BUY FINS, PLANT KELP
Last year I took a surf and spearfishing trip to explore a stretch of coastline in southern Oregon. While waiting for an upcoming swell to show up I decided to get underwater and see about shooting a few fish for dinner. I suited up on the rocks at the water’s edge surrounded by towering, forested mountains scarred from an age-old boundary struggle with its violent and demanding neighbor. While I was enjoying that feeling of insignificance and respect that often accompanies such a setting, a juvenile grey whale breached a few yards from where I was standing. This quickly conjured another familiar feeling. A complex cocktail of fear, excitement, anticipation and wonder that shows up before submerging myself in the alien and forbidden world of saltwater. A vast environment where whales are comfortable and I am not, no matter how hard I try to convince myself otherwise.
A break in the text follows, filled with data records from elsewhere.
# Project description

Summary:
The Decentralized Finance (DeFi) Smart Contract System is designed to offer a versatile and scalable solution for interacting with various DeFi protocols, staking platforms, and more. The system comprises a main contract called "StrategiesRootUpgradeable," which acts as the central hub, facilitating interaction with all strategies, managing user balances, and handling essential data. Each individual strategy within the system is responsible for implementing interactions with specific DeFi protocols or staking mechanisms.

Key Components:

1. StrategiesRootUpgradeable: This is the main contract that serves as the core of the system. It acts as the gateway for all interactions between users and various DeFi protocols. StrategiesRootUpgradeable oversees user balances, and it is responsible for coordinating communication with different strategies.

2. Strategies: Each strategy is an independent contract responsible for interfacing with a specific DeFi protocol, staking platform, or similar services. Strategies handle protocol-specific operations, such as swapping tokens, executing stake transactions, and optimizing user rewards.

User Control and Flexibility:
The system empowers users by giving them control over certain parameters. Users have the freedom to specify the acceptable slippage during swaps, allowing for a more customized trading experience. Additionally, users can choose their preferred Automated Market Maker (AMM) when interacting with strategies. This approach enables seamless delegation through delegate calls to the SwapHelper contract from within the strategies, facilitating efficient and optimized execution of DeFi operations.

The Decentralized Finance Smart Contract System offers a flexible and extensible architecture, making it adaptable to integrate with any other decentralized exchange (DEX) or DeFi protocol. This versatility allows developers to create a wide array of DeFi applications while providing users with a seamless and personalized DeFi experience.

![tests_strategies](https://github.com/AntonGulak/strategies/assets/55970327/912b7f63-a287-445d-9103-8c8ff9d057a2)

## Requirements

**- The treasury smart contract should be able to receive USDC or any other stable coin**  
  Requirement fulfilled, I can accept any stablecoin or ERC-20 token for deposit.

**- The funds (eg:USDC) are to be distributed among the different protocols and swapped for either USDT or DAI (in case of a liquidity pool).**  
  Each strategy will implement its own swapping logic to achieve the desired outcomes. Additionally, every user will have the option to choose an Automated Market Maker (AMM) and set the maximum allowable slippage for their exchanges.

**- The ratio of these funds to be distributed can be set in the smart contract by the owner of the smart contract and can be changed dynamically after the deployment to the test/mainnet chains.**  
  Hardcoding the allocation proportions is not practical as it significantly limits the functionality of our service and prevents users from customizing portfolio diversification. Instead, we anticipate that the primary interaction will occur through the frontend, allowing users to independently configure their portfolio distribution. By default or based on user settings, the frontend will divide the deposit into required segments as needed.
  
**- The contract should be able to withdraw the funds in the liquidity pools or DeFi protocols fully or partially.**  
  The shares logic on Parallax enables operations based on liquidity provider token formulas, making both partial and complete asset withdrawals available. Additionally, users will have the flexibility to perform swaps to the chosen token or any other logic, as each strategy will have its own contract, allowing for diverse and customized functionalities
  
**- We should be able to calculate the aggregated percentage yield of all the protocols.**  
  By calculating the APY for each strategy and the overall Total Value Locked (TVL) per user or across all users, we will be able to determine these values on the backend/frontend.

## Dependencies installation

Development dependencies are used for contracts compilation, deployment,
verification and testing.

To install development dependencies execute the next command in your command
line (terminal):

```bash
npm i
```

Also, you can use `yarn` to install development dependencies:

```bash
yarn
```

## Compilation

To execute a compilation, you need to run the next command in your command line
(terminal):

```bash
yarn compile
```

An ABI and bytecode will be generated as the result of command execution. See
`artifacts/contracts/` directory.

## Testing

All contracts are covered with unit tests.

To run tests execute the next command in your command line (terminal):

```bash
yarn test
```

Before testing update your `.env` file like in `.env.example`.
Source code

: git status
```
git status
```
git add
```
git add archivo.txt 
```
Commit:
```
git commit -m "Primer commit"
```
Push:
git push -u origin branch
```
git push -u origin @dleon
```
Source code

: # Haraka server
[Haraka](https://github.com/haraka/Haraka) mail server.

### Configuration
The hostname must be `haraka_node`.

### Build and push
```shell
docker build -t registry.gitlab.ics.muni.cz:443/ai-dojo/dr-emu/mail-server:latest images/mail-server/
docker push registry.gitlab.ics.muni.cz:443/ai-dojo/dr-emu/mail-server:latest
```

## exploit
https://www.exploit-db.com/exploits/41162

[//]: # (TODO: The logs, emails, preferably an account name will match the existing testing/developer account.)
After spending a few minutes watching the whale do whale stuff, I pulled on my fins and mask and slipped into the water. What I noticed first as I oriented myself was that the blanket of dark water below me had a purple hue. Visibility was maybe ten feet which, in my experience, is average for an Oregon shore dive. As I relaxed on the surface preparing to dive into the abyss below me I noticed how different the water color was from the Northern Oregon waters I was used to. Eventually I took a breath and kicked towards the bottom. After a few kicks I punched through what must have been a sediment layer and visibility opened up to reveal a very bleak and intense landscape: thousands, tens of thousands, millions? of baseball-sized, purple sea urchins blanketed nearly every surface. I slowed my decent, not wanting to spend the rest of the trip pulling urchin spines out of my body. As I absorbed the view, it was clear that I had dove into what was at one time a kelp forest. But instead of the dense, lush and ecologically diverse environment of a healthy kelp forest there was just the remaining kelp stumps engulfed in urchins consuming the last of the leafless stalks.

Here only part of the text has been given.